Table 2 Types of carbapenems resistant genes carried by A. baumannii collected from various clinical specimens of patients at Saudi Arabia hospitals

During 2011, the distribution of b-lactamase genes among 55 consecutive A. baumannii isolates with reduced susceptibility to imipenem collected at Prince Salman Hospital. Al-Agamy et al. [53] indicated that carbapenem resistance was consistently associated with blaOXA-23 or blaOXA-24, whereas low-level resistance was associated with the presence of ESBLs of GES or PER type and/or ISAba1-upregulated blaOXA-51-like. Consistently, Al-Obeid et al. [18] reported that the main mechanism of carbapenem resistance is mediated by class D-OXA-type enzymes (oxa-23 and oxa-24/40) with carbapenemase activity. From 2012 to 2014, ESBL positive A. baumannii isolates (n = 100) from the ICUs of local hospitals in Makkah were genotypically characterized. Ninety-four (94%) of isolates carried the carbapenemase gene OXA51-like, and ninety-one (91%) contained OXA23-like. This molecular diversity of ESBL genes contributes to increasing patterns of resistance which indicate the need for regular screening for ESBL-producing A. baumannii [17]. Another study identified the genetic diversity of OXA-51-like genes using sequence-based typing (SBT) and multilocus sequence typing (MLST) among MDR A. baumannii at a tertiary care hospital. Aly et al. [50] found that SBT demonstrated high OXA-51-like genotypic diversity and showed that all of the isolates were clustered into four main groups: OXA-66 OXA- 69, OXA-132 and other OXA-51-like genes, including OXA-79, -82, -92, -131 and -197. However, more studies are required to explore the molecular mechanisms that confer carbapenem-resistant phenotypes and to investigate the genetic diversity of other OXA-D genes.

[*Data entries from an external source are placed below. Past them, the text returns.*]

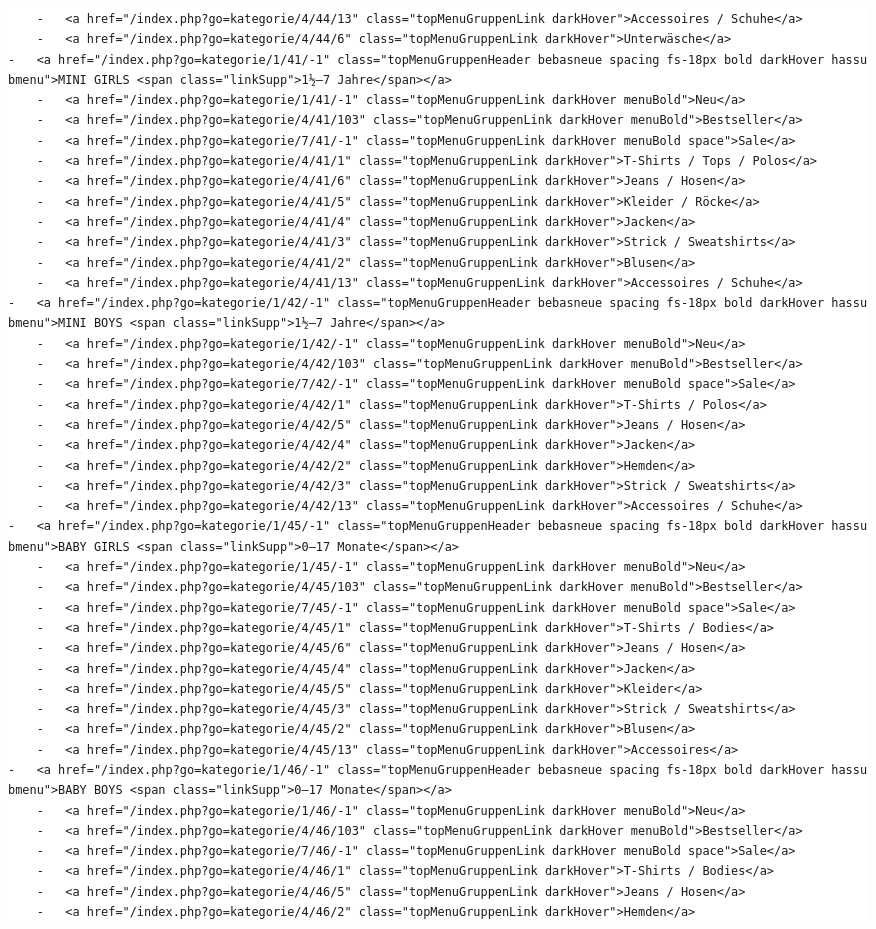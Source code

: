         -   <a href="/index.php?go=kategorie/4/44/13" class="topMenuGruppenLink darkHover">Accessoires / Schuhe</a>
        -   <a href="/index.php?go=kategorie/4/44/6" class="topMenuGruppenLink darkHover">Unterwäsche</a>
    -   <a href="/index.php?go=kategorie/1/41/-1" class="topMenuGruppenHeader bebasneue spacing fs-18px bold darkHover hassubmenu">MINI GIRLS <span class="linkSupp">1½–7 Jahre</span></a>
        -   <a href="/index.php?go=kategorie/1/41/-1" class="topMenuGruppenLink darkHover menuBold">Neu</a>
        -   <a href="/index.php?go=kategorie/4/41/103" class="topMenuGruppenLink darkHover menuBold">Bestseller</a>
        -   <a href="/index.php?go=kategorie/7/41/-1" class="topMenuGruppenLink darkHover menuBold space">Sale</a>
        -   <a href="/index.php?go=kategorie/4/41/1" class="topMenuGruppenLink darkHover">T-Shirts / Tops / Polos</a>
        -   <a href="/index.php?go=kategorie/4/41/6" class="topMenuGruppenLink darkHover">Jeans / Hosen</a>
        -   <a href="/index.php?go=kategorie/4/41/5" class="topMenuGruppenLink darkHover">Kleider / Röcke</a>
        -   <a href="/index.php?go=kategorie/4/41/4" class="topMenuGruppenLink darkHover">Jacken</a>
        -   <a href="/index.php?go=kategorie/4/41/3" class="topMenuGruppenLink darkHover">Strick / Sweatshirts</a>
        -   <a href="/index.php?go=kategorie/4/41/2" class="topMenuGruppenLink darkHover">Blusen</a>
        -   <a href="/index.php?go=kategorie/4/41/13" class="topMenuGruppenLink darkHover">Accessoires / Schuhe</a>
    -   <a href="/index.php?go=kategorie/1/42/-1" class="topMenuGruppenHeader bebasneue spacing fs-18px bold darkHover hassubmenu">MINI BOYS <span class="linkSupp">1½–7 Jahre</span></a>
        -   <a href="/index.php?go=kategorie/1/42/-1" class="topMenuGruppenLink darkHover menuBold">Neu</a>
        -   <a href="/index.php?go=kategorie/4/42/103" class="topMenuGruppenLink darkHover menuBold">Bestseller</a>
        -   <a href="/index.php?go=kategorie/7/42/-1" class="topMenuGruppenLink darkHover menuBold space">Sale</a>
        -   <a href="/index.php?go=kategorie/4/42/1" class="topMenuGruppenLink darkHover">T-Shirts / Polos</a>
        -   <a href="/index.php?go=kategorie/4/42/5" class="topMenuGruppenLink darkHover">Jeans / Hosen</a>
        -   <a href="/index.php?go=kategorie/4/42/4" class="topMenuGruppenLink darkHover">Jacken</a>
        -   <a href="/index.php?go=kategorie/4/42/2" class="topMenuGruppenLink darkHover">Hemden</a>
        -   <a href="/index.php?go=kategorie/4/42/3" class="topMenuGruppenLink darkHover">Strick / Sweatshirts</a>
        -   <a href="/index.php?go=kategorie/4/42/13" class="topMenuGruppenLink darkHover">Accessoires / Schuhe</a>
    -   <a href="/index.php?go=kategorie/1/45/-1" class="topMenuGruppenHeader bebasneue spacing fs-18px bold darkHover hassubmenu">BABY GIRLS <span class="linkSupp">0–17 Monate</span></a>
        -   <a href="/index.php?go=kategorie/1/45/-1" class="topMenuGruppenLink darkHover menuBold">Neu</a>
        -   <a href="/index.php?go=kategorie/4/45/103" class="topMenuGruppenLink darkHover menuBold">Bestseller</a>
        -   <a href="/index.php?go=kategorie/7/45/-1" class="topMenuGruppenLink darkHover menuBold space">Sale</a>
        -   <a href="/index.php?go=kategorie/4/45/1" class="topMenuGruppenLink darkHover">T-Shirts / Bodies</a>
        -   <a href="/index.php?go=kategorie/4/45/6" class="topMenuGruppenLink darkHover">Jeans / Hosen</a>
        -   <a href="/index.php?go=kategorie/4/45/4" class="topMenuGruppenLink darkHover">Jacken</a>
        -   <a href="/index.php?go=kategorie/4/45/5" class="topMenuGruppenLink darkHover">Kleider</a>
        -   <a href="/index.php?go=kategorie/4/45/3" class="topMenuGruppenLink darkHover">Strick / Sweatshirts</a>
        -   <a href="/index.php?go=kategorie/4/45/2" class="topMenuGruppenLink darkHover">Blusen</a>
        -   <a href="/index.php?go=kategorie/4/45/13" class="topMenuGruppenLink darkHover">Accessoires</a>
    -   <a href="/index.php?go=kategorie/1/46/-1" class="topMenuGruppenHeader bebasneue spacing fs-18px bold darkHover hassubmenu">BABY BOYS <span class="linkSupp">0–17 Monate</span></a>
        -   <a href="/index.php?go=kategorie/1/46/-1" class="topMenuGruppenLink darkHover menuBold">Neu</a>
        -   <a href="/index.php?go=kategorie/4/46/103" class="topMenuGruppenLink darkHover menuBold">Bestseller</a>
        -   <a href="/index.php?go=kategorie/7/46/-1" class="topMenuGruppenLink darkHover menuBold space">Sale</a>
        -   <a href="/index.php?go=kategorie/4/46/1" class="topMenuGruppenLink darkHover">T-Shirts / Bodies</a>
        -   <a href="/index.php?go=kategorie/4/46/5" class="topMenuGruppenLink darkHover">Jeans / Hosen</a>
        -   <a href="/index.php?go=kategorie/4/46/2" class="topMenuGruppenLink darkHover">Hemden</a>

Another study led by the similar author determined the prevalence and genetic diversity of extended-spectrum beta-lactamase genes, particularly the PER-1 gene among CRAB strains, and the genotyping results of PER-1-like genes showed that 76.3% were positive among MDR Acinetobacter isolates. Based on SBT, the majority of these isolates were clustered into three main groups including isolates harboring PER-1: AB11 (bla-PER-1), isolate AB16 (bla-PER-1), and plasmid pAB154 (bla-PER-7) [2].

Conclusions

Multiple complex factors related to the hospital environment, patient co morbidities, duration of hospital admission, ICU complexity, intercurrent illness and the usage of antimicrobial agents contribute to the spread of A. baumannii. Increasing resistance of A. baumannii to several classes of antimicrobial agents is a real concern, and has been found to be a great problem in many tertiary referral hospitals in Saudi Arabia. This dilemma has been documented in many parts of the country and may challenge local health authorities. However, data is still scarce in certain local areas as well as in the northern region. The high rates of resistant A. baumannii in Saudi Arabia call for comprehensive surveillance programs to understand the origins and extent of the A. baumannii problem in depth. However, developing a local antibiogram database coupled with nationwide antimicrobial stewardship and an infection prevention program might help in improving the knowledge of A. baumannii resistance patterns. CRAB is widely distributed, and has become a major cause of healthcare-associated infections in the hospitals’ settings. OXA-23 β-lactamase and OXA-51 β-lactamase is a prevalent gene responsible for CRAB, other novel genes such as blaVIM, PER-1-like and GES-5 have been discovered in carbapenem-resistant strains. Research efforts should be focused on the molecular basis of carbapenem resistance; and discovering new therapies for CRAB might contribute to the global effort of combating this pathogen and decreasing the burden of MDR infection.